Entries shown:
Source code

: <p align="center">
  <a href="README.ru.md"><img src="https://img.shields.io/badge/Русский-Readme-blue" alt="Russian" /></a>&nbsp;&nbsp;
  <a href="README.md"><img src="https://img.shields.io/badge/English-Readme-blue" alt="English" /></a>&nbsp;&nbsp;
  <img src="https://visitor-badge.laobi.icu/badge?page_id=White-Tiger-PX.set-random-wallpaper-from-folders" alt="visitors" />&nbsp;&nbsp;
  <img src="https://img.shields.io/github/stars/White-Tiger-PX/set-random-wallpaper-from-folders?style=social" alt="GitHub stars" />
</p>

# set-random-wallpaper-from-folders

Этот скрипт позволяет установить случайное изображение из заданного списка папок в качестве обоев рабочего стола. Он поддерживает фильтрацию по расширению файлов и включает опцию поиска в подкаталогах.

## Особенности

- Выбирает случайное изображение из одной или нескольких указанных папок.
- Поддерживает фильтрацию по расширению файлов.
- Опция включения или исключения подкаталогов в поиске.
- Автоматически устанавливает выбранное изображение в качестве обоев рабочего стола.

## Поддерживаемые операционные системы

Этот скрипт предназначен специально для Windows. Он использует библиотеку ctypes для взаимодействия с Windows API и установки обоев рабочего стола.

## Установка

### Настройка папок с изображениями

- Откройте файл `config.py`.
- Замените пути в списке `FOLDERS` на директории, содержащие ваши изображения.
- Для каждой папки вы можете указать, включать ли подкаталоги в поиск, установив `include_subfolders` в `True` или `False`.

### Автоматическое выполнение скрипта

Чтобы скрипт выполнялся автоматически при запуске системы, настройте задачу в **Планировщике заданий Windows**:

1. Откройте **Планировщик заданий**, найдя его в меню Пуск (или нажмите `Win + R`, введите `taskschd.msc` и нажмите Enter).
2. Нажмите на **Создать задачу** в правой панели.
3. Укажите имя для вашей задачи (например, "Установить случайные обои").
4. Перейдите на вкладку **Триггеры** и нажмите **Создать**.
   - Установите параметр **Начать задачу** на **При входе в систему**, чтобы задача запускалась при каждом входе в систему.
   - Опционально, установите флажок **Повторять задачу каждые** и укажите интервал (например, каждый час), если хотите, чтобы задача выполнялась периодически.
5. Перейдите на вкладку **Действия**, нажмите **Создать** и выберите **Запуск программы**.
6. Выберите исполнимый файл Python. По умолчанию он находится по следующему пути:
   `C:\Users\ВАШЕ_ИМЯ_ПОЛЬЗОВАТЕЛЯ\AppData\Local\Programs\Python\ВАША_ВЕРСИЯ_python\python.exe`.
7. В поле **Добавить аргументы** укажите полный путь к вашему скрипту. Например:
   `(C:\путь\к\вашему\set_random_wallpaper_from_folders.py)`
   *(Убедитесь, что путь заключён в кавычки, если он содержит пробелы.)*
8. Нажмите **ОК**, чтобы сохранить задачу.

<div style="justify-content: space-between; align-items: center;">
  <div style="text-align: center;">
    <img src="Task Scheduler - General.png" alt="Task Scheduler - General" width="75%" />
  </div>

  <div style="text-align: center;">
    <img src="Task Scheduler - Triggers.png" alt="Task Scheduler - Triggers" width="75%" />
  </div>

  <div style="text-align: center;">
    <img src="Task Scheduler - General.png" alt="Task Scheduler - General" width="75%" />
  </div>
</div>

==

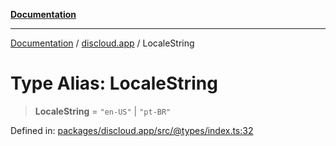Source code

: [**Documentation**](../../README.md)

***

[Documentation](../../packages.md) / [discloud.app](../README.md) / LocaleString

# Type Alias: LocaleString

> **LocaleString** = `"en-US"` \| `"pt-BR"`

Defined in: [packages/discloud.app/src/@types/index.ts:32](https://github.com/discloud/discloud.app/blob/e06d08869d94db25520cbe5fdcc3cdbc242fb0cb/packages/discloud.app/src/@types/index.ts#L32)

...

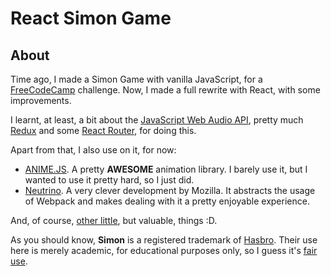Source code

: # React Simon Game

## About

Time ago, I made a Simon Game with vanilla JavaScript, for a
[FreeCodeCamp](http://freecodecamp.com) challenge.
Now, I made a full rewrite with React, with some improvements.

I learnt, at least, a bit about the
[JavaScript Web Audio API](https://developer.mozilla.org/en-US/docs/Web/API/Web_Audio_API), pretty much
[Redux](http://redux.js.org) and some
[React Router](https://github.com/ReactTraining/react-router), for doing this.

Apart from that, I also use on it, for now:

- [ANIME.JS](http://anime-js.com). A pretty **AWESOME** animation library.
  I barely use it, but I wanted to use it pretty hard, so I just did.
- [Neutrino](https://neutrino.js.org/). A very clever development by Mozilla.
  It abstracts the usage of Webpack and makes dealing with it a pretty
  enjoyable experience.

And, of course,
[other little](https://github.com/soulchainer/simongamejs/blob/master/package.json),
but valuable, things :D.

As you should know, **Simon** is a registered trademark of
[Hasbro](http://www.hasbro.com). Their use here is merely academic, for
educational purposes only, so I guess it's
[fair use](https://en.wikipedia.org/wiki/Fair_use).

Prompt: Scan the records above for the string "пути", and copy every line where it turns up.

Finished task:
- Замените пути в списке `FOLDERS` на директории, содержащие ваши изображения.
6. Выберите исполнимый файл Python. По умолчанию он находится по следующему пути:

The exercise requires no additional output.